Yargıtay Kararı 4. Ceza Dairesi 2010/5713 E. 2012/5181 K. 06.03.2012 T.

YARGITAY KARARI
DAİRE : 4. Ceza Dairesi
ESAS NO : 2010/5713
KARAR NO : 2012/5181
KARAR TARİHİ : 06.03.2012

MAHKEMESİ :Asliye Ceza Mahkemesi
SUÇ : İftira
HÜKÜM : Mahkumiyet

Yerel Mahkemece verilen hüküm ter temyiz edilmekle, başvurunun nitelik, ceza türü, süresi ve suç tarihine göre dosya görüşüldü:
Temyiz isteğinin reddi nedenleri bulunmadığından işin esasına geçildi.
Vicdani kanının oluştuğu duruşma sürecini yansıtan tutanaklar belgeler ve gerekçe içeriğine göre yapılan incelemede başkaca nedenler yerinde görülmemiştir.
Ancak:
1-Sanığın dosya arasında mevcut Bor Asliye Ceza Mahkemesi’ne hitaben yazmış olduğu tarihsiz dilekçesinde “imar uygulaması nedeniyle Aksaray İdare Mahkemesi’ne 2007/1891 Esaslı dava açtığını,yaptığı işin iftira niyetiyle değil, herkes tarafından konuşulan bir durumun incelenmesini istemekten ibaret olduğunu” beyan etmesi . valilik soruşturmasını delil olarak göstermesi ve ben internetten yazılan yazıyı müfettiş istemek için yazdırdım” biçimindeki savunması ile Bor Belediye Başkanlığı’nın 26.04.2007 tarihli yazısında şikayetin genel bir ifade çerçevesinde yapıldığı somut olaylara dayandırılmadığı” gerekçeleriyle belediyece yapılacak herhangi bir işlemin olmadığını bildirmesi karşısında , sanığın iddiaları hakkında idari soruşturma olup olmadığı araştırılıp Aksaray İdare Mahkemesinin ilgili dosyası incelenmeden sadece yüzeysel araştırma yapılmak suretiyle iddiaların doğru olmadığı kabul edilerek, sanığın anayasal bir hak olan şikayet hakkını kullandığı gözetilmeden iftira suçunun öğelerinin ve suçsuz olduğunu bildiği kişiye suç yükleme özel kastının nasıl oluştuğu açıklanıp tartışılmadan yasal temelden yoksun gerekçeyle hükümlülük kararı verilmesi,
2-Kabule göre de:
5271 sayılı CYY.nın 5728 sayılı Yasa ile değişik 231/5.maddesi uyarınca, mahkemece hükmolunan iki yıl veya daha az süreli hapis veya adli para cezasına ilişkin hükmün açıklanmasının geri bırakılmasına karar verilebilmesi için; sanığın, daha önce kasıtlı bir suçtan mahkumiyetinin bulunmaması, sanığın kişilik özellikleri ile duruşmadaki tutum ve davranışları göz önünde bulundurularak yeniden suç işlemeyeceği hususunda kanaate varılması, suçun işlenmesiyle mağdurun veya kamunun uğradığı zararın aynen iade suçtan önceki hale getirme veya tazmin sureliyle tamamen giderilmesi ve nihayet sanığın kabulü gerekmektedir.

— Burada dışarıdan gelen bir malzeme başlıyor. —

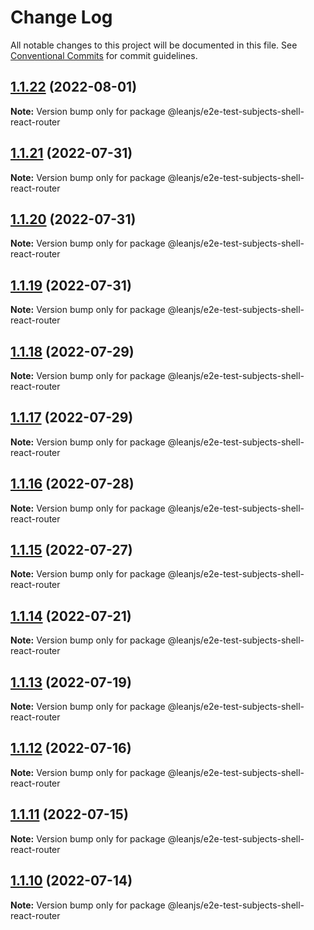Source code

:# Change Log

All notable changes to this project will be documented in this file.
See [Conventional Commits](https://conventionalcommits.org) for commit guidelines.

## [1.1.22](https://github.com/leanjs/leanjs/compare/@leanjs/e2e-test-subjects-shell-react-router@1.1.21...@leanjs/e2e-test-subjects-shell-react-router@1.1.22) (2022-08-01)

**Note:** Version bump only for package @leanjs/e2e-test-subjects-shell-react-router





## [1.1.21](https://github.com/leanjs/leanjs/compare/@leanjs/e2e-test-subjects-shell-react-router@1.1.20...@leanjs/e2e-test-subjects-shell-react-router@1.1.21) (2022-07-31)

**Note:** Version bump only for package @leanjs/e2e-test-subjects-shell-react-router





## [1.1.20](https://github.com/leanjs/leanjs/compare/@leanjs/e2e-test-subjects-shell-react-router@1.1.19...@leanjs/e2e-test-subjects-shell-react-router@1.1.20) (2022-07-31)

**Note:** Version bump only for package @leanjs/e2e-test-subjects-shell-react-router





## [1.1.19](https://github.com/leanjs/leanjs/compare/@leanjs/e2e-test-subjects-shell-react-router@1.1.18...@leanjs/e2e-test-subjects-shell-react-router@1.1.19) (2022-07-31)

**Note:** Version bump only for package @leanjs/e2e-test-subjects-shell-react-router





## [1.1.18](https://github.com/leanjs/leanjs/compare/@leanjs/e2e-test-subjects-shell-react-router@1.1.17...@leanjs/e2e-test-subjects-shell-react-router@1.1.18) (2022-07-29)

**Note:** Version bump only for package @leanjs/e2e-test-subjects-shell-react-router





## [1.1.17](https://github.com/leanjs/leanjs/compare/@leanjs/e2e-test-subjects-shell-react-router@1.1.16...@leanjs/e2e-test-subjects-shell-react-router@1.1.17) (2022-07-29)

**Note:** Version bump only for package @leanjs/e2e-test-subjects-shell-react-router





## [1.1.16](https://github.com/leanjs/leanjs/compare/@leanjs/e2e-test-subjects-shell-react-router@1.1.15...@leanjs/e2e-test-subjects-shell-react-router@1.1.16) (2022-07-28)

**Note:** Version bump only for package @leanjs/e2e-test-subjects-shell-react-router





## [1.1.15](https://github.com/leanjs/leanjs/compare/@leanjs/e2e-test-subjects-shell-react-router@1.1.14...@leanjs/e2e-test-subjects-shell-react-router@1.1.15) (2022-07-27)

**Note:** Version bump only for package @leanjs/e2e-test-subjects-shell-react-router





## [1.1.14](https://github.com/leanjs/leanjs/compare/@leanjs/e2e-test-subjects-shell-react-router@1.1.13...@leanjs/e2e-test-subjects-shell-react-router@1.1.14) (2022-07-21)

**Note:** Version bump only for package @leanjs/e2e-test-subjects-shell-react-router





## [1.1.13](https://github.com/leanjs/leanjs/compare/@leanjs/e2e-test-subjects-shell-react-router@1.1.12...@leanjs/e2e-test-subjects-shell-react-router@1.1.13) (2022-07-19)

**Note:** Version bump only for package @leanjs/e2e-test-subjects-shell-react-router





## [1.1.12](https://github.com/leanjs/leanjs/compare/@leanjs/e2e-test-subjects-shell-react-router@1.1.11...@leanjs/e2e-test-subjects-shell-react-router@1.1.12) (2022-07-16)

**Note:** Version bump only for package @leanjs/e2e-test-subjects-shell-react-router





## [1.1.11](https://github.com/leanjs/leanjs/compare/@leanjs/e2e-test-subjects-shell-react-router@1.1.10...@leanjs/e2e-test-subjects-shell-react-router@1.1.11) (2022-07-15)

**Note:** Version bump only for package @leanjs/e2e-test-subjects-shell-react-router





## [1.1.10](https://github.com/leanjs/leanjs/compare/@leanjs/e2e-test-subjects-shell-react-router@1.1.9...@leanjs/e2e-test-subjects-shell-react-router@1.1.10) (2022-07-14)

**Note:** Version bump only for package @leanjs/e2e-test-subjects-shell-react-router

Önceki hükümlülük kararının yargılamaya konu suçtan sonra kesinleşmiş veya silinme koşullarının gerçekleşmiş olması, hükmün açıklanmasının geri bırakılmasının uygulanmasına engel oluşturmamaktadır. Maddenin 6/e fıkrasında belirtilen zarar kavramı ise, Yargıtay Ceza Genel Kurulunun 03.02.2009 tarih ve 11-250/13 sayılı kararında da kabul edildiği gibi belirlenebilir, ölçülebilir, somut maddi zarar olup manevi nitelikteki zararı kapsamamaktadır.
İncelenen dosyada, sanığa yükletilen iftira suçunun mağdurunun, ne şekilde maddi nitelikte bir zararının olduğu açıklanarak sanığın hukuksal durumunun, belirtilen yasal ölçütlere göre değerlendirilmesi ve adli sicil kaydında yer alan ilamların silinme koşullarının oluşup oluşmadığının değerlendirilmesi yerine “katılanın manevi zararlarının giderilmemesi ve sanığın geçmişte kasıtlı suçtan mahkumiyetlerinin bulunması ” şeklindeki yasal ve yeterli olmayan gerekçeyle hükmün açıklanmasının geri bırakılmasına yer olmadığına karar verilmesi,
Yasaya aykırı ve sanık … müdafiinin temyiz nedenleri yerinde görüldüğünden tebliğnamedeki onama düşüncesinin reddiyle HÜKMÜN BOZULMASINA, yargılamanın bozma öncesi aşamadan başlayarak sürdürülüp sonuçlandırılmak üzere dosyanın esas/hüküm mahkemesine gönderilmesine. 06/03/2012 tarihinde oybirliğiyle karar verildi.